#### YOUR INSTRUCTIONS
Take each line below that has "global" and copy it.

#### LISTED RECORDS
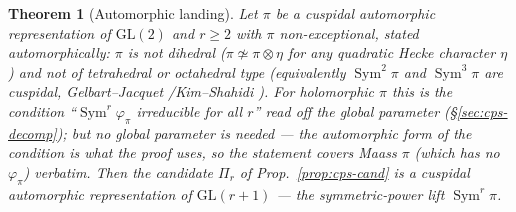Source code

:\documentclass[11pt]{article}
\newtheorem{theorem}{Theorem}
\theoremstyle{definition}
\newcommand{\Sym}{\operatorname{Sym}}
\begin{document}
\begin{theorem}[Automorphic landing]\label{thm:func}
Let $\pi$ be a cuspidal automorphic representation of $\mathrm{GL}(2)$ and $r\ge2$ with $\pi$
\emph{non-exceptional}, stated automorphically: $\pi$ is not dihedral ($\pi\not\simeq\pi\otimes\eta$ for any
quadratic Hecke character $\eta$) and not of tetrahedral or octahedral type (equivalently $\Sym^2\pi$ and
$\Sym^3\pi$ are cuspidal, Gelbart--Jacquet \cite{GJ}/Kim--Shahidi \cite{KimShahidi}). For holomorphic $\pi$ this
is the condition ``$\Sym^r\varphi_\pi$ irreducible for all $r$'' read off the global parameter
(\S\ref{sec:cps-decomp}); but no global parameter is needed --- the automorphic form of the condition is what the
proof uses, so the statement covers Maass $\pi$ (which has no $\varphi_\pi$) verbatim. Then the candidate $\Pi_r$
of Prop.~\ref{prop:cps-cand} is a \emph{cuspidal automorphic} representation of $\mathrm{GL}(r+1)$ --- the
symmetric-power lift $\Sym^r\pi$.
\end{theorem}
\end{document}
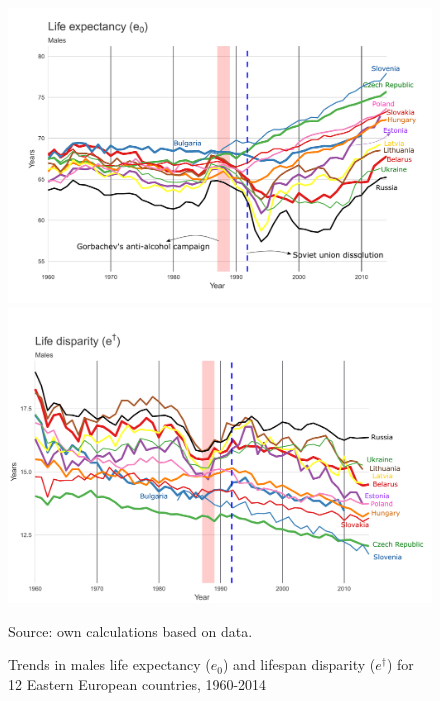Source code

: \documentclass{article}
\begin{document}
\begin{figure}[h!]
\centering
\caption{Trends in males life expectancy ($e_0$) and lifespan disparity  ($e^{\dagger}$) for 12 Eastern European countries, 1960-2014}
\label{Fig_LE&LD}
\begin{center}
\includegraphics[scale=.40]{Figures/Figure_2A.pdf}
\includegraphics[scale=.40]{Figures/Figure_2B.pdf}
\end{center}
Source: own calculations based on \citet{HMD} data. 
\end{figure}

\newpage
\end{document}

...

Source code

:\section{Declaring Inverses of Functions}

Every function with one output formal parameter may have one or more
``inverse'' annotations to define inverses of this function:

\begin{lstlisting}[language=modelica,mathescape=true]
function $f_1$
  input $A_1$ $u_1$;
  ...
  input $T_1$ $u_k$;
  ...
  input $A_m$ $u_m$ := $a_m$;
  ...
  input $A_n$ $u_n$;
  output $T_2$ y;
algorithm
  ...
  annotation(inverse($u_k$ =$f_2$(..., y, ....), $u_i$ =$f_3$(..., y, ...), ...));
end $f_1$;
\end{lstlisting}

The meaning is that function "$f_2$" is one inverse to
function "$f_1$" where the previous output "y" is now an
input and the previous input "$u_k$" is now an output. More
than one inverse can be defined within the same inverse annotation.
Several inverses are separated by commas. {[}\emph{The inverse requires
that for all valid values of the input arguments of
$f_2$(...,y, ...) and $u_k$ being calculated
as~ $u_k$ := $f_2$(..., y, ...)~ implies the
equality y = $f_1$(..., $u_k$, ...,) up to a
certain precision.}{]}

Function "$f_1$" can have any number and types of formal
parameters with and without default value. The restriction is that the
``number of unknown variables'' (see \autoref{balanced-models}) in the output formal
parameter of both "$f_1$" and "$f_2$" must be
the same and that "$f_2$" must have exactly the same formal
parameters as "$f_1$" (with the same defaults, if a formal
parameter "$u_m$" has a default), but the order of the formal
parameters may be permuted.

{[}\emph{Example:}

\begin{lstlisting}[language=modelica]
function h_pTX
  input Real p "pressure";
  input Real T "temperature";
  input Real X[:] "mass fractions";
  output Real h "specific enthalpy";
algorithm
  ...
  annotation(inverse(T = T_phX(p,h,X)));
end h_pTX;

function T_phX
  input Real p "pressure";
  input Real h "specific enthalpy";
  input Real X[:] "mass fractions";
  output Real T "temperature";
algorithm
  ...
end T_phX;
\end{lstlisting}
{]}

#### RESPONSE
is the condition ``$\Sym^r\varphi_\pi$ irreducible for all $r$'' read off the global parameter
(\S\ref{sec:cps-decomp}); but no global parameter is needed --- the automorphic form of the condition is what the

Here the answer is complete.